**** DATA FOR THIS TASK ****
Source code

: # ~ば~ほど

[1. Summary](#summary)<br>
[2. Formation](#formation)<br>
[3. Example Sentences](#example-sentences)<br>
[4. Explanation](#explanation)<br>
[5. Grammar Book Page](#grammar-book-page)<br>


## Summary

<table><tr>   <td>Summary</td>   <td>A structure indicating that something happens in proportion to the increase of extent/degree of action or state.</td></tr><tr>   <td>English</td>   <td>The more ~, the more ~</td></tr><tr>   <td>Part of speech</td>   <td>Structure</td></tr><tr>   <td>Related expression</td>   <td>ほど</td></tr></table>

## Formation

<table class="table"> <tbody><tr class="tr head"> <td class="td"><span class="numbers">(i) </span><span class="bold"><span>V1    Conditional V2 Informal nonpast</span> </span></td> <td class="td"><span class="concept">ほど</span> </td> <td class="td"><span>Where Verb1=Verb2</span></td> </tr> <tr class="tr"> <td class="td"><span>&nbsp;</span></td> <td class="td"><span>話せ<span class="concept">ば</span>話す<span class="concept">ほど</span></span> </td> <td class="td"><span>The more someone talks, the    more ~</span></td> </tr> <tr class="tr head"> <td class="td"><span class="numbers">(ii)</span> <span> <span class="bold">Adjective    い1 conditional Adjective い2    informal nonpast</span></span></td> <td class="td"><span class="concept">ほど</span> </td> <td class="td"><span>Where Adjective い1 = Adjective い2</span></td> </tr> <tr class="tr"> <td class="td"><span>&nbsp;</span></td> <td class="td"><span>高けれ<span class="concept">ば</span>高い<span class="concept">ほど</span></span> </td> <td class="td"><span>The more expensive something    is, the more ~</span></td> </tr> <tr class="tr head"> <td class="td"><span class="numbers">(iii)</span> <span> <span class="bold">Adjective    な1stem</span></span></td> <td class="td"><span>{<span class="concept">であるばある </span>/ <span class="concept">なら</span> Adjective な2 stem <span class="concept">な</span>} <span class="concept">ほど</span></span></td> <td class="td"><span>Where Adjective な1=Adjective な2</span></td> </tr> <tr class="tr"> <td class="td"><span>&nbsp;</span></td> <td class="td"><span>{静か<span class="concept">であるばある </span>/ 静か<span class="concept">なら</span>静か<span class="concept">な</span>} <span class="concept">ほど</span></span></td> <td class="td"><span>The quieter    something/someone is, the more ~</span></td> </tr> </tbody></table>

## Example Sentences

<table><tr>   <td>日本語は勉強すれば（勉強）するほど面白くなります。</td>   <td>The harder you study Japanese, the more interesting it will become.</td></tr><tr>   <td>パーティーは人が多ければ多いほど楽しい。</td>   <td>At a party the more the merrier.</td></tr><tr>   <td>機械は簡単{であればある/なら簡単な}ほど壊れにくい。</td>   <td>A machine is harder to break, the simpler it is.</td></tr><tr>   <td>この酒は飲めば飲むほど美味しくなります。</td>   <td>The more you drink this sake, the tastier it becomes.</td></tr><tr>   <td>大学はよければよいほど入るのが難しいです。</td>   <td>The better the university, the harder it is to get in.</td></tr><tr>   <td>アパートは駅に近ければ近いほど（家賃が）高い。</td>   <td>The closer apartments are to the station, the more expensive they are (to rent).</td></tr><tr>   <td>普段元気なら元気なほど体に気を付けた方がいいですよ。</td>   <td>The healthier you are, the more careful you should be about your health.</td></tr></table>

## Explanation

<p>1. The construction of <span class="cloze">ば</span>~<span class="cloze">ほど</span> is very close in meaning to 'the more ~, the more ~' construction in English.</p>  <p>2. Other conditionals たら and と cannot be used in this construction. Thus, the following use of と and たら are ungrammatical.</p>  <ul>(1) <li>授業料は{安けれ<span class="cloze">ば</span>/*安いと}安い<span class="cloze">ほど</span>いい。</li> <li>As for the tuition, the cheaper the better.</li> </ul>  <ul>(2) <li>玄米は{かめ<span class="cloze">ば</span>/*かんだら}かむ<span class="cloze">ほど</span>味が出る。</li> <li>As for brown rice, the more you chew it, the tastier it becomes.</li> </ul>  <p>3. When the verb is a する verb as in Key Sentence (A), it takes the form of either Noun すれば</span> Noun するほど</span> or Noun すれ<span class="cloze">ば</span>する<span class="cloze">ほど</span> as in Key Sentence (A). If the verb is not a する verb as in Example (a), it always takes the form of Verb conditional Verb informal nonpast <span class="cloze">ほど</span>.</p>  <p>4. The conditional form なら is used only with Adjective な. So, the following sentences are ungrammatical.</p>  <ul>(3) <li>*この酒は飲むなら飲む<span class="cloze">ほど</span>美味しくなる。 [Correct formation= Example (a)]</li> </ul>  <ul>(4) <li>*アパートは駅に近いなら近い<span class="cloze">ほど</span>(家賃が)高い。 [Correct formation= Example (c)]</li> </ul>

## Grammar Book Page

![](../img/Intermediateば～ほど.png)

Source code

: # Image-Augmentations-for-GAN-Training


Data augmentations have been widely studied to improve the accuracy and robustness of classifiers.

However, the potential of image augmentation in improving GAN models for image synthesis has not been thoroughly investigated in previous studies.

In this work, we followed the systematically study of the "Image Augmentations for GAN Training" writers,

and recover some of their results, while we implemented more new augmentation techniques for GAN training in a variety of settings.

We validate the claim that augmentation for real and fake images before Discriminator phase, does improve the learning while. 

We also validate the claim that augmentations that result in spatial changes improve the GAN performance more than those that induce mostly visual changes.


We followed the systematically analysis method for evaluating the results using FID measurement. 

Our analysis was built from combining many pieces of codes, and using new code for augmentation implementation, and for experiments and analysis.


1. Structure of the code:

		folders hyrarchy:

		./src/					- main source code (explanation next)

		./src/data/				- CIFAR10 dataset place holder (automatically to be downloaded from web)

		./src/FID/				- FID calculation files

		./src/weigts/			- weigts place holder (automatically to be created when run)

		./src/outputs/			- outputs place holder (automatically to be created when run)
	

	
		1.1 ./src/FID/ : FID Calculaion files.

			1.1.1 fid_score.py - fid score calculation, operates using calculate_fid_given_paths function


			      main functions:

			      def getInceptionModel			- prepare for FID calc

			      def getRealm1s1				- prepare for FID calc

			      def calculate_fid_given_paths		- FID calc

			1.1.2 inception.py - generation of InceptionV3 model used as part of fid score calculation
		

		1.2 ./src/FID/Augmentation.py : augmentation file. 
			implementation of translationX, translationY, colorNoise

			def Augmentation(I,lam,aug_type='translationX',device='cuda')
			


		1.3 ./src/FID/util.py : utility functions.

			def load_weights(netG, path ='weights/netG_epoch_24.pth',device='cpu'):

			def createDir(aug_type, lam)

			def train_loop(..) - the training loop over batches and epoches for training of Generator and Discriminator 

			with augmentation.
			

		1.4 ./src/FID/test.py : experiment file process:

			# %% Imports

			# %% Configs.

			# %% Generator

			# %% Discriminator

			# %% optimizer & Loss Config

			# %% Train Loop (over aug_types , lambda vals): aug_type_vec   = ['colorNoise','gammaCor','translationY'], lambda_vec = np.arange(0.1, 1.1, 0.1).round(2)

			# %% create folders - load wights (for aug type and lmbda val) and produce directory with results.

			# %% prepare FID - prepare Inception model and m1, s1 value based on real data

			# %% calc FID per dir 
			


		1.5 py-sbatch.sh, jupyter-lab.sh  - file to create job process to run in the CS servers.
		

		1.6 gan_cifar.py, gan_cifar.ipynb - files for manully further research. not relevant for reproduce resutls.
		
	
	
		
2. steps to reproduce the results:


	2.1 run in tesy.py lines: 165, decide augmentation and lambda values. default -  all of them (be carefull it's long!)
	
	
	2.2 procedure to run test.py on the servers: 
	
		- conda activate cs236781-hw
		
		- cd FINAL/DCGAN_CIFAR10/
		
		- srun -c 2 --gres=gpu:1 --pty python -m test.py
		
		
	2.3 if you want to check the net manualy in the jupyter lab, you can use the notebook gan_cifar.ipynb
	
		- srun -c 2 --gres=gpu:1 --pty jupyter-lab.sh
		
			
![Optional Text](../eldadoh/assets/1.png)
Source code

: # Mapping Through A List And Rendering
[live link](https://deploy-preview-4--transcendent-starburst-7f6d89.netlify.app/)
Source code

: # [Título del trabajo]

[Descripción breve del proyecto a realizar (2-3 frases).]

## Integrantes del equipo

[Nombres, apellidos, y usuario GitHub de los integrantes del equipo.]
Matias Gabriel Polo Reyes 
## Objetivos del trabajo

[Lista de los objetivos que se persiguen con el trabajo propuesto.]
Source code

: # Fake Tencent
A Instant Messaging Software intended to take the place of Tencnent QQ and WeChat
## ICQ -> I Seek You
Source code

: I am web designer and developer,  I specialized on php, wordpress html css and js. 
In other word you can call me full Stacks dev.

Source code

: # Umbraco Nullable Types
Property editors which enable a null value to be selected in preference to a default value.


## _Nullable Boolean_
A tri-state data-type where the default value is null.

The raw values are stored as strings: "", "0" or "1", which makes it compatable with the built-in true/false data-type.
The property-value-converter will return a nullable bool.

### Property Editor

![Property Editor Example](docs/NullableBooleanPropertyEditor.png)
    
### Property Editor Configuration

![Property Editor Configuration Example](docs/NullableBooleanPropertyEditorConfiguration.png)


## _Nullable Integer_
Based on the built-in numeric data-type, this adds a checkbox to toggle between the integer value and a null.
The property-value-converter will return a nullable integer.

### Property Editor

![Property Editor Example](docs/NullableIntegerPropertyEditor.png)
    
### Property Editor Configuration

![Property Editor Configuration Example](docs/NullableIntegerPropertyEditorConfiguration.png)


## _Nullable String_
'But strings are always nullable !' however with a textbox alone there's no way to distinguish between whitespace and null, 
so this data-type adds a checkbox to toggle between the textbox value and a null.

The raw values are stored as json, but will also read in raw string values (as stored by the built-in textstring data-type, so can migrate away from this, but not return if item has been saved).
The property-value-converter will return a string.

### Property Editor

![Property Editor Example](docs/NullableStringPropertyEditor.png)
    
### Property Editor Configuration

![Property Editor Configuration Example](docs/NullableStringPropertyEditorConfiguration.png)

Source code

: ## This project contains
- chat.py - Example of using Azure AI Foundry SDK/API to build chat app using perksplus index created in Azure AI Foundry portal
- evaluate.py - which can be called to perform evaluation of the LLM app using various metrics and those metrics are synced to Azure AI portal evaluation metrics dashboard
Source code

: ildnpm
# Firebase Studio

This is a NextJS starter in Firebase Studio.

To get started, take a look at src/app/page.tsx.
****
## TASK DETAILS:
Pull every line containing "jupyter" out of the data above.

## ANSWER BOX:
		1.5 py-sbatch.sh, jupyter-lab.sh  - file to create job process to run in the CS servers.
	2.3 if you want to check the net manualy in the jupyter lab, you can use the notebook gan_cifar.ipynb
		- srun -c 2 --gres=gpu:1 --pty jupyter-lab.sh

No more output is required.